**Required action**
Consider the entries given below. Count the lines that include "full" and give only the count.

**Task input**
※
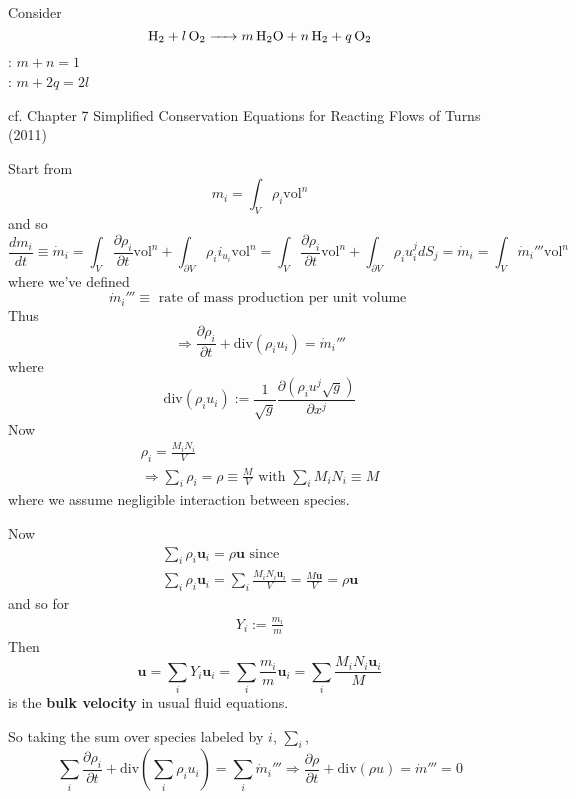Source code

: \documentclass[10pt]{amsart}
\begin{document}
\begin{multicols*}{2}
Consider
\[
\ce{H2 + l O2  -> m H2O + n H2 + q O2 }
\]
 : $m+n =1$ \\
 : $m+2q = 2l$  





cf. Chapter 7 Simplified Conservation Equations for Reacting Flows of Turns (2011) \cite{STurns2011}








Start from
\begin{equation}
  m_i = \int_V \rho_i \text{vol}^n
\end{equation}
and so
\[
\frac{dm_i}{dt} \equiv \dot{m}_i = \int_V \frac{ \partial \rho_i}{ \partial t} \text{vol}^n + \int_{\partial V} \rho_i i_{u_i} \text{vol}^n = \int_V \frac{ \partial \rho_i}{ \partial t} \text{vol}^n + \int_{\partial V} \rho_i u^j_i dS_j = \dot{m}_i = \int_V \dot{m}_i'''\text{vol}^n
\]
where we've defined
\[
\dot{m}_i''' \equiv \text{ rate of mass production per unit volume }
\]
Thus
\[
\Longrightarrow \frac{ \partial \rho_i}{ \partial t} + \text{div}(\rho_i u_i) = \dot{m}_i'''
\]
where 
\[
\text{div}(\rho_i u_i) := \frac{1}{\sqrt{g}} \frac{ \partial (\rho_i u^j \sqrt{g})}{ \partial x^j }
\]
Now
\[
\begin{gathered}
  \rho_i = \frac{M_i N_i }{V} \\ 
  \Longrightarrow \sum_i \rho_i = \rho \equiv \frac{M}{V} \text{ with } \sum_i M_i N_i \equiv M 
\end{gathered}
\]
where we assume negligible interaction between species.  

Now
\[
\begin{gathered}
  \sum_i \rho_i \mathbf{u}_i = \rho \mathbf{u} \text{ since } \\
  \sum_i \rho_i \mathbf{u}_i = \sum_i \frac{M_i N_i \mathbf{u}_i }{ V } = \frac{M \mathbf{u}}{V} = \rho\mathbf{u}
\end{gathered}
\]
and so for 
\[
\begin{gathered}
  Y_i := \frac{m_i}{m} 
\end{gathered}
\]
Then
\begin{equation}
  \mathbf{u} = \sum_i Y_i \mathbf{u}_i = \sum_i \frac{m_i}{m} \mathbf{u}_i = \sum_i \frac{M_i N_i \mathbf{u}_i }{ M }
\end{equation}
is the \textbf{bulk velocity} in usual fluid equations.  

So taking the sum over species labeled by $i$, $\sum_i$, 
\begin{equation}
  \sum_i \frac{ \partial \rho_i}{ \partial t} + \text{div}(\sum_i \rho_i u_i ) = \sum_i \dot{m}_i''' \Longrightarrow \frac{ \partial \rho }{ \partial t} + \text{div}(\rho u) = \dot{m}''' = 0 
\end{equation}


\end{multicols*}
\end{document}
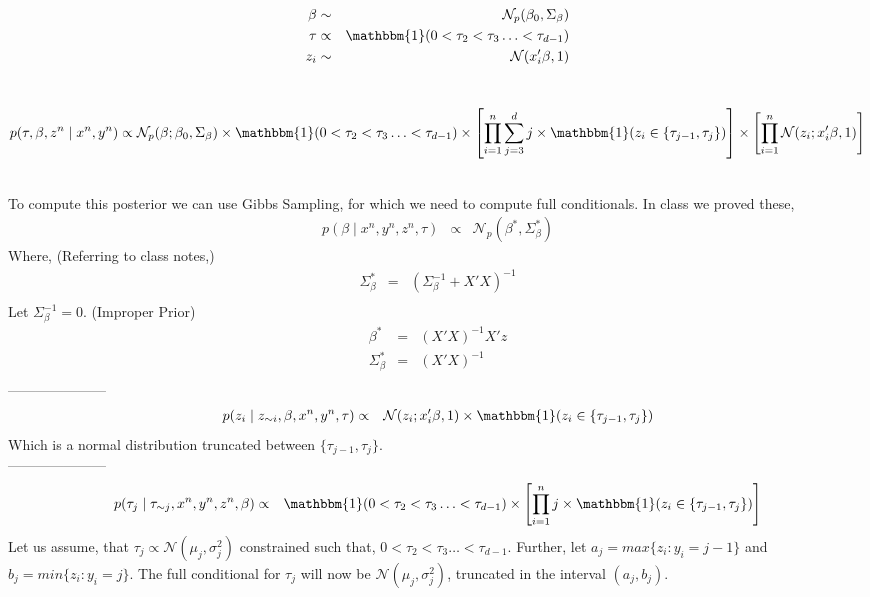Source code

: \documentclass{article}
\begin{document}
\\
\begin{eqnarray*}
\beta &\sim& \mathcal{N}_p(\beta_0,\Sigma_{\beta})\\
\tau &\propto& \mathbbm{1}(0 < \tau_2 < \tau_3 \ldots < \tau_{d-1})\\
z_i &\sim& \mathcal{N}(x_i'\beta,1)
\end{eqnarray*}

\\

\begin{eqnarray*}
p(\tau,\beta,z^n \mid x^n,y^n) \propto \mathcal{N}_p(\beta;\beta_0,\Sigma_{\beta}) \times \mathbbm{1}(0 < \tau_2 < \tau_3 \ldots < \tau_{d-1}) \times \left[\prod_{i=1}^n{\sum_{j=3}^{d}{j \times \mathbbm{1}(z_i \in \{\tau_{j-1},\tau_j\})}}\right] \times \left[\prod_{i=1}^n{\mathcal{N}(z_i;x_i'\beta,1)}\right]
\end{eqnarray*}

\\

To compute this posterior we can use Gibbs Sampling, for which we need to compute full conditionals. In class we proved these,
\begin{eqnarray*}
p(\beta \mid x^n,y^n,z^n,\tau) &\propto& \mathcal{N}_p(\beta^*,\Sigma_{\beta}^*)
\end{eqnarray*}
Where, (Referring to class notes,)
\begin{eqnarray*}
\Sigma_{\beta}^* &=& (\Sigma_{\beta}^{-1} + X'X)^{-1}\\
\end{eqnarray*}
Let $\Sigma_{\beta}^{-1} = 0.$ (Improper Prior)
\begin{eqnarray*}
\beta^* &=& (X'X)^{-1}X'z\\
\Sigma_{\beta}^* &=& (X'X)^{-1}\\
\end{eqnarray*}
---------------------\\
\begin{eqnarray*}
p(z_i \mid z_{\sim i},\beta,x^n,y^n,\tau) &\propto& \mathcal{N}(z_i;x_i'\beta,1) \times \mathbbm{1}(z_i \in \{\tau_{j-1},\tau_j\})
\end{eqnarray*}
Which is a normal distribution truncated between $\{\tau_{j-1},\tau_j\}.$\\
---------------------\\
\begin{eqnarray*}
p(\tau_j \mid \tau_{\sim j},x^n,y^n,z^n,\beta) &\propto& \mathbbm{1}(0 < \tau_2 < \tau_3 \ldots < \tau_{d-1}) \times \left[\prod_{i=1}^n{j \times \mathbbm{1}(z_i \in \{\tau_{j-1},\tau_j\})}\right]
\end{eqnarray*}
Let us assume, that $\tau_j \propto \mathcal{N}(\mu_j,\sigma_j^2)$ constrained such that, $0 < \tau_2 < \tau_3 \ldots < \tau_{d-1}.$ Further, let $a_j = max\{z_i : y_i = j-1\}$ and $b_j = min\{z_i : y_i = j\}.$ The full conditional for $\tau_{j}$ will now be $\mathcal{N}(\mu_j,\sigma_j^2)$, truncated in the interval $(a_j,b_j).$\\
\end{document}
※
**Response area**
2